=== Section Start ===
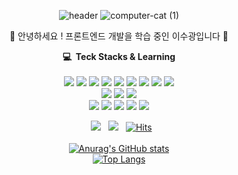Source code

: 
<div align="center">
  
![header](https://capsule-render.vercel.app/api?type=Waving&text=Lee&&fontColor=8b00ff)
![computer-cat (1)](https://github.com/sueWavy/sueWavy/assets/148526219/80c94173-3949-463e-92e6-efc092eebf5a)


 👾 안녕하세요 ! 프론트엔드 개발을 학습 중인 이수광입니다 👾



**💻 &nbsp;Teck Stacks & Learning** <br/><br/>
<a href="버튼을 눌렀을 때 이동할 링크" target="_blank"><img src="https://img.shields.io/badge/HTML-black?style=HTML&logo=HTML5&logoColor=E34F26"/></a>
<a href="버튼을 눌렀을 때 이동할 링크" target="_blank"><img src="https://img.shields.io/badge/CSS-black?style=CSS3&logo=CSS3&logoColor=1572B6"/></a>
<a href="버튼을 눌렀을 때 이동할 링크" target="_blank"><img src="https://img.shields.io/badge/JavaScript-black?style=JS&logo=JavaScript&logoColor=F7DF1E"/></a>
<a href="버튼을 눌렀을 때 이동할 링크" target="_blank"><img src="https://img.shields.io/badge/TypeScript-black?style=typeScript&logo=TypeScript&logoColor=3178C6"/></a>
<a href="버튼을 눌렀을 때 이동할 링크" target="_blank"><img src="https://img.shields.io/badge/React-black?style=React&logo=React&logoColor=61DAFB"/></a>
<a href="버튼을 눌렀을 때 이동할 링크" target="_blank"><img src="https://img.shields.io/badge/React_Query-black?style=reactquery&logo=reactquery&logoColor=FF4154"/></a>
<a href="버튼을 눌렀을 때 이동할 링크" target="_blank"><img src="https://img.shields.io/badge/React_Router-black?style=reactrouter&logo=reactrouter&logoColor=CA4245"/></a>
<a href="버튼을 눌렀을 때 이동할 링크" target="_blank"><img src="https://img.shields.io/badge/Recoil-black?style=recoil&logo=recoil&logoColor=3578E5"/></a>
<a href="버튼을 눌렀을 때 이동할 링크" target="_blank"><img src="https://img.shields.io/badge/Axios-black?style=axios&logo=axios&logoColor=5A29E4"/></a>
<br/>
<a href="버튼을 눌렀을 때 이동할 링크" target="_blank"><img src="https://img.shields.io/badge/Sass-black?style=Sass&logo=Sass&logoColor=CC6699"/></a>
<a href="버튼을 눌렀을 때 이동할 링크" target="_blank"><img src="https://img.shields.io/badge/Styled_Components-black?style=styledcomponents&logo=styledcomponents&logoColor=DB7093"/></a>
<a href="버튼을 눌렀을 때 이동할 링크" target="_blank"><img src="https://img.shields.io/badge/TailwindCSS-black?style=tailwindcss&logo=tailwindcss&logoColor=06B6D4"/></a>
<br/>
<a href="버튼을 눌렀을 때 이동할 링크" target="_blank"><img src="https://img.shields.io/badge/Notion-black?style=notion&logo=notion&logoColor=white"/></a>
<a href="버튼을 눌렀을 때 이동할 링크" target="_blank"><img src="https://img.shields.io/badge/Git-black?style=git&logo=git&logoColor=F05032"/></a>
<a href="버튼을 눌렀을 때 이동할 링크" target="_blank"><img src="https://img.shields.io/badge/GitHub-black?style=github&logo=github&logoColor=white"/></a>
<a href="버튼을 눌렀을 때 이동할 링크" target="_blank"><img src="https://img.shields.io/badge/Trello-black?style=trello&logo=trello&logoColor=0052CC"/></a>
<a href="버튼을 눌렀을 때 이동할 링크" target="_blank"><img src="https://img.shields.io/badge/Jira-black?style=Jira&logo=Jira&logoColor=0052CC"/></a>
<br/>
<div align="center">
  
 &nbsp;
<a href="https://sue97.tistory.com/" target="_blank"><img src="https://img.shields.io/badge/Blog-e2e2e2?style=tistory&logo=tistory&logoColor=black"/></a> &nbsp;
<a href="" target="_blank"><img src="https://img.shields.io/badge/sueboi0311@gmail.com-e2e2e2?style=gmail&logo=gmail&logoColor=black"/></a> &nbsp;
[![Hits](https://hits.seeyoufarm.com/api/count/incr/badge.svg?url=https%3A%2F%2Fgithub.com%2FsueWavy&count_bg=%23B262B7&title_bg=%23464646&icon=ghostery.svg&icon_color=%23E7E7E7&title=Hi&edge_flat=false)](https://hits.seeyoufarm.com)
<br/><br/>
[![Anurag's GitHub stats](https://github-readme-stats.vercel.app/api?username=sueWavy)](https://github.com/sueWavy/github-readme-stats)<br/>
[![Top Langs](https://github-readme-stats.vercel.app/api/top-langs/?username=sueWavy&layout=compact)](https://github.com/sueWavy/github-readme-stats)


</div>
</div>
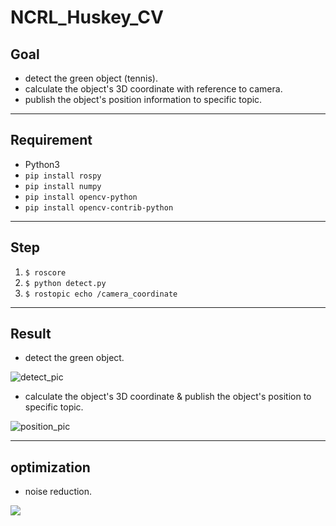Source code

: # NCRL_Huskey_CV

## Goal
* detect the green object (tennis).
* calculate the object's 3D coordinate with reference to camera.
* publish the object's position information to specific topic.

---

## Requirement
* Python3
* `pip install rospy`
* `pip install numpy`
* `pip install opencv-python`
* `pip install opencv-contrib-python`

---

## Step
1. `$ roscore`
2. `$ python detect.py`
3. `$ rostopic echo /camera_coordinate`

---

## Result
* detect the green object.

![detect_pic](https://user-images.githubusercontent.com/40656204/74225602-ff2c1900-4cf5-11ea-8a7a-33ee69432255.png)

* calculate the object's 3D coordinate & publish the object's position to specific topic.

![position_pic](https://user-images.githubusercontent.com/40656204/74643233-57a85e00-51af-11ea-9a7f-9ad598a2cd1d.png)

---

## optimization
* noise reduction.

![](https://user-images.githubusercontent.com/40656204/74717389-458bf580-526b-11ea-8c64-d8a30c804546.png)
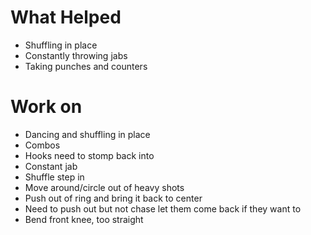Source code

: # What Helped
- Shuffling in place
- Constantly throwing jabs 
- Taking punches and counters
# Work on
- Dancing and shuffling in place
- Combos
- Hooks need to stomp back into
- Constant jab
- Shuffle step in
- Move around/circle out of heavy shots
- Push out of ring and bring it back to center
- Need to push out but not chase let them come back if they want to
- Bend front knee, too straight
=== Section End ===
Without changing a single word, set down all of the material again and leave out its pictures.

* **Solution to this exercise**:
Source code

: 
<div align="center">
  
![header](https://capsule-render.vercel.app/api?type=Waving&text=Lee&&fontColor=8b00ff)
![computer-cat (1)](https://github.com/sueWavy/sueWavy/assets/148526219/80c94173-3949-463e-92e6-efc092eebf5a)


 👾 안녕하세요 ! 프론트엔드 개발을 학습 중인 이수광입니다 👾



**💻 &nbsp;Teck Stacks & Learning** <br/><br/>
<a href="버튼을 눌렀을 때 이동할 링크" target="_blank"><img src="https://img.shields.io/badge/HTML-black?style=HTML&logo=HTML5&logoColor=E34F26"/></a>
<a href="버튼을 눌렀을 때 이동할 링크" target="_blank"><img src="https://img.shields.io/badge/CSS-black?style=CSS3&logo=CSS3&logoColor=1572B6"/></a>
<a href="버튼을 눌렀을 때 이동할 링크" target="_blank"><img src="https://img.shields.io/badge/JavaScript-black?style=JS&logo=JavaScript&logoColor=F7DF1E"/></a>
<a href="버튼을 눌렀을 때 이동할 링크" target="_blank"><img src="https://img.shields.io/badge/TypeScript-black?style=typeScript&logo=TypeScript&logoColor=3178C6"/></a>
<a href="버튼을 눌렀을 때 이동할 링크" target="_blank"><img src="https://img.shields.io/badge/React-black?style=React&logo=React&logoColor=61DAFB"/></a>
<a href="버튼을 눌렀을 때 이동할 링크" target="_blank"><img src="https://img.shields.io/badge/React_Query-black?style=reactquery&logo=reactquery&logoColor=FF4154"/></a>
<a href="버튼을 눌렀을 때 이동할 링크" target="_blank"><img src="https://img.shields.io/badge/React_Router-black?style=reactrouter&logo=reactrouter&logoColor=CA4245"/></a>
<a href="버튼을 눌렀을 때 이동할 링크" target="_blank"><img src="https://img.shields.io/badge/Recoil-black?style=recoil&logo=recoil&logoColor=3578E5"/></a>
<a href="버튼을 눌렀을 때 이동할 링크" target="_blank"><img src="https://img.shields.io/badge/Axios-black?style=axios&logo=axios&logoColor=5A29E4"/></a>
<br/>
<a href="버튼을 눌렀을 때 이동할 링크" target="_blank"><img src="https://img.shields.io/badge/Sass-black?style=Sass&logo=Sass&logoColor=CC6699"/></a>
<a href="버튼을 눌렀을 때 이동할 링크" target="_blank"><img src="https://img.shields.io/badge/Styled_Components-black?style=styledcomponents&logo=styledcomponents&logoColor=DB7093"/></a>
<a href="버튼을 눌렀을 때 이동할 링크" target="_blank"><img src="https://img.shields.io/badge/TailwindCSS-black?style=tailwindcss&logo=tailwindcss&logoColor=06B6D4"/></a>
<br/>
<a href="버튼을 눌렀을 때 이동할 링크" target="_blank"><img src="https://img.shields.io/badge/Notion-black?style=notion&logo=notion&logoColor=white"/></a>
<a href="버튼을 눌렀을 때 이동할 링크" target="_blank"><img src="https://img.shields.io/badge/Git-black?style=git&logo=git&logoColor=F05032"/></a>
<a href="버튼을 눌렀을 때 이동할 링크" target="_blank"><img src="https://img.shields.io/badge/GitHub-black?style=github&logo=github&logoColor=white"/></a>
<a href="버튼을 눌렀을 때 이동할 링크" target="_blank"><img src="https://img.shields.io/badge/Trello-black?style=trello&logo=trello&logoColor=0052CC"/></a>
<a href="버튼을 눌렀을 때 이동할 링크" target="_blank"><img src="https://img.shields.io/badge/Jira-black?style=Jira&logo=Jira&logoColor=0052CC"/></a>
<br/>
<div align="center">
  
 &nbsp;
<a href="https://sue97.tistory.com/" target="_blank"><img src="https://img.shields.io/badge/Blog-e2e2e2?style=tistory&logo=tistory&logoColor=black"/></a> &nbsp;
<a href="" target="_blank"><img src="https://img.shields.io/badge/sueboi0311@gmail.com-e2e2e2?style=gmail&logo=gmail&logoColor=black"/></a> &nbsp;
[![Hits](https://hits.seeyoufarm.com/api/count/incr/badge.svg?url=https%3A%2F%2Fgithub.com%2FsueWavy&count_bg=%23B262B7&title_bg=%23464646&icon=ghostery.svg&icon_color=%23E7E7E7&title=Hi&edge_flat=false)](https://hits.seeyoufarm.com)
<br/><br/>
[![Anurag's GitHub stats](https://github-readme-stats.vercel.app/api?username=sueWavy)](https://github.com/sueWavy/github-readme-stats)<br/>
[![Top Langs](https://github-readme-stats.vercel.app/api/top-langs/?username=sueWavy&layout=compact)](https://github.com/sueWavy/github-readme-stats)


</div>
</div>
Source code

: # NCRL_Huskey_CV

## Goal
* detect the green object (tennis).
* calculate the object's 3D coordinate with reference to camera.
* publish the object's position information to specific topic.

---

## Requirement
* Python3
* `pip install rospy`
* `pip install numpy`
* `pip install opencv-python`
* `pip install opencv-contrib-python`

---

## Step
1. `$ roscore`
2. `$ python detect.py`
3. `$ rostopic echo /camera_coordinate`

---

## Result
* detect the green object.

![detect_pic](https://user-images.githubusercontent.com/40656204/74225602-ff2c1900-4cf5-11ea-8a7a-33ee69432255.png)

* calculate the object's 3D coordinate & publish the object's position to specific topic.

![position_pic](https://user-images.githubusercontent.com/40656204/74643233-57a85e00-51af-11ea-9a7f-9ad598a2cd1d.png)

---

## optimization
* noise reduction.

![](https://user-images.githubusercontent.com/40656204/74717389-458bf580-526b-11ea-8c64-d8a30c804546.png)
Source code

: # What Helped
- Shuffling in place
- Constantly throwing jabs 
- Taking punches and counters
# Work on
- Dancing and shuffling in place
- Combos
- Hooks need to stomp back into
- Constant jab
- Shuffle step in
- Move around/circle out of heavy shots
- Push out of ring and bring it back to center
- Need to push out but not chase let them come back if they want to
- Bend front knee, too straight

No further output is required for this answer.